Everyone wants those six-pack abs and that athletic looking body. The issue is not many of us are willing to make the sacrifices and put in the time necessary to attain such a goal. With the prevalence of quick fixes and ‘too good to be true” promises, we all know that nothing comes without some sweat equity, dedication and discipline. Today we will share a few tips on how to naturally boost your metabolism.

The typical attitude today is, “How can I get the most out of doing the least?” We are all guilty of this mindset.

Our sedentary, technology-filled lives are a big problem as are our poor diets and lifestyle choices. We can attribute those above to the spare tire, the extra pounds and the lethargy we all feel, be it acutely or chronically.

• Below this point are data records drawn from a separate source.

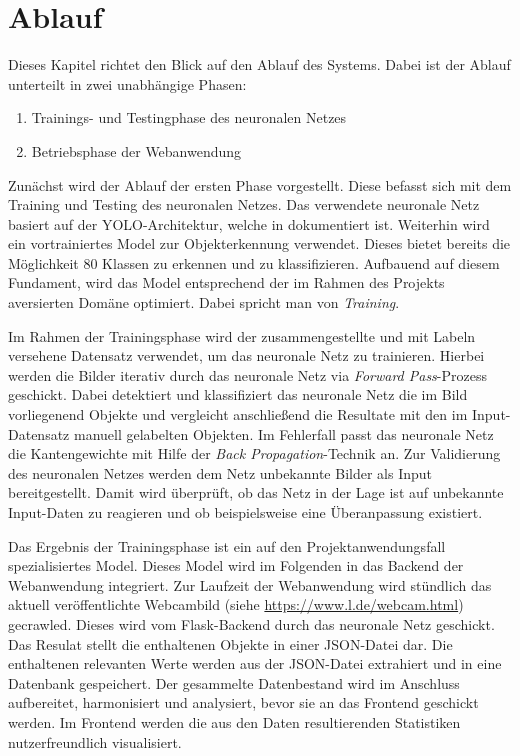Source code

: \section{Ablauf}

Dieses Kapitel richtet den Blick auf den Ablauf des Systems. 
Dabei ist der Ablauf unterteilt in zwei unabhängige Phasen:

\begin{enumerate}
    \item Trainings- und Testingphase des neuronalen Netzes
    \item Betriebsphase der Webanwendung
\end{enumerate}

Zunächst wird der Ablauf der ersten Phase vorgestellt.
Diese befasst sich mit dem Training und Testing des neuronalen Netzes. 
Das verwendete neuronale Netz basiert auf der YOLO-Architektur, welche in \cite{DBLP:journals/corr/RedmonDGF15} dokumentiert ist.
Weiterhin wird ein vortrainiertes Model zur Objekterkennung verwendet.
Dieses bietet bereits die Möglichkeit 80 Klassen zu erkennen und zu klassifizieren. 
Aufbauend auf diesem Fundament, wird das Model entsprechend der im Rahmen des Projekts aversierten Domäne optimiert.
Dabei spricht man von \textit{Training}.

Im Rahmen der Trainingsphase wird der zusammengestellte und mit Labeln versehene Datensatz verwendet, um 
das neuronale Netz zu trainieren. 
Hierbei werden die Bilder iterativ durch das neuronale Netz via \textit{Forward Pass}-Prozess geschickt.
Dabei detektiert und klassifiziert das neuronale Netz die im Bild vorliegenend Objekte und vergleicht anschließend
die Resultate mit den im Input-Datensatz manuell gelabelten Objekten.
Im Fehlerfall passt das neuronale Netz die Kantengewichte mit Hilfe der \textit{Back Propagation}-Technik an.
Zur Validierung des neuronalen Netzes werden dem Netz unbekannte Bilder als Input bereitgestellt.
Damit wird überprüft, ob das Netz in der Lage ist auf unbekannte Input-Daten zu reagieren und ob beispielsweise eine 
Überanpassung existiert.

Das Ergebnis der Trainingsphase ist ein auf den Projektanwendungsfall spezialisiertes Model.
Dieses Model wird im Folgenden in das Backend der Webanwendung integriert.
Zur Laufzeit der Webanwendung wird stündlich das aktuell veröffentlichte Webcambild (siehe \url{https://www.l.de/webcam.html}) gecrawled.
Dieses wird vom Flask-Backend durch das neuronale Netz geschickt. 
Das Resulat stellt die enthaltenen Objekte in einer JSON-Datei dar. 
Die enthaltenen relevanten Werte werden aus der JSON-Datei extrahiert und in eine Datenbank gespeichert.
Der gesammelte Datenbestand wird im Anschluss aufbereitet, harmonisiert und analysiert, bevor sie an das Frontend
geschickt werden.
Im Frontend werden die aus den Daten resultierenden Statistiken nutzerfreundlich visualisiert.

There are many studies today showing the correlation between sitting for extended periods vs. smoking and how the former is as harmful as the latter, if not more. Surely you have heard the headline – “Sitting Is The New Smoking.”

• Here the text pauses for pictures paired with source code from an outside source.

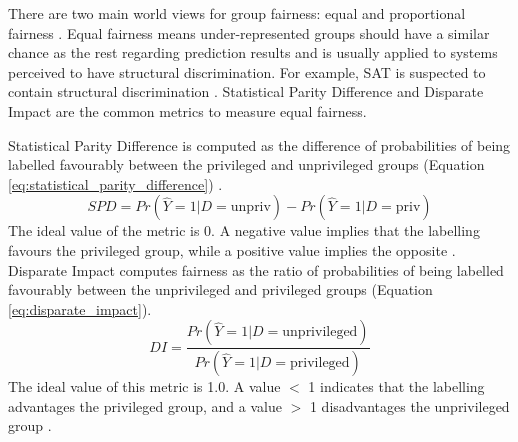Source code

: \documentclass[sigconf]{acmart}
\begin{document}
	There are two main world views for group fairness: equal and proportional fairness \cite{mahoney2020ai,ibmaif3602022guidance}. Equal fairness means under-represented groups should have a similar chance as the rest regarding prediction results and is usually applied to systems perceived to have structural discrimination. For example, SAT is suspected to contain structural discrimination \cite{mahoney2020ai,ibmaif3602022guidance}. Statistical Parity Difference \cite{dwork2012fairness,mahoney2020ai,ibmaif3602022guidance} and Disparate Impact \cite{feldman2015disparate,mahoney2020ai,ibmaif3602022guidance} are the common metrics to measure equal fairness. 
	
	Statistical Parity Difference is computed as the difference of probabilities of being labelled favourably between the privileged and unprivileged groups (Equation \ref{eq:statistical_parity_difference}) \cite{dwork2012fairness,ibmaif3602022doc,bellamy2018ai}. 
	\begin{equation} \label{eq:statistical_parity_difference}
		SPD = Pr(\hat{Y} = 1 | D = \text{unpriv})
		- Pr(\hat{Y} = 1 | D = \text{priv})
	\end{equation}
	The ideal value of the metric is 0. A negative value implies that the labelling favours the privileged group, while a positive value implies the opposite \cite{ibmaif3602022doc,bellamy2018ai}. Disparate Impact \cite{feldman2015disparate,ibmaif3602022doc,bellamy2018ai} computes fairness as the ratio of probabilities of being labelled favourably between the unprivileged and privileged groups (Equation \ref{eq:disparate_impact}).
	\begin{equation} \label{eq:disparate_impact}
		DI = \frac{Pr(\hat{Y} = 1 | D = \text{unprivileged})}
		{Pr(\hat{Y} = 1 | D = \text{privileged})}
	\end{equation}
	The ideal value of this metric is 1.0. A value $<$ 1 indicates that the labelling advantages the privileged group, and a value $>$ 1 disadvantages the unprivileged group \cite{ibmaif3602022doc,bellamy2018ai}.
	
\end{document}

Not exercising is a huge detriment to your health, eating ultra-processed foods and sugar-laden diets are not only dangerous but killing you slowly.  

We are all creatures of habits and tend to become complacent. We enjoy our comfort zone and cannot be bothered to change our ways. The only constant in life is change, therefore being resistant to change goes against natural law.

Adaptability is our greatest ally and should be applied daily.  

Below we have compiled a list of action steps you can take to start changing your ways and changing your life.

This isn’t a one size fits all as we are all unique, but it is a starting point. We hope it will stimulate you to start using these approaches or to motivate you to find what works for you.

For the sake of repetition, please use what works for you and drop what doesn’t.

Tips to Naturally Boost Your Metabolism

COLDER TEMPERATURE

Cooler temperatures seem to increase people’s percentages of brown fat — which has been found to act more like muscle than actually fat. White fat is detrimental to our health. Brown fat, on the other hand, is found to be beneficial.

Some tips to keeping the white fat/brown fat conversion would include keeping your sleeping temperature in the range of 63-66 Fahrenheit (17-18.5 Celsius) at night. This has been shown to double the amounts of brown fat, which brought on more calories burned and higher metabolism.

Another bio-hack for converting white fat to brown is taking cold showers for 30-45 seconds.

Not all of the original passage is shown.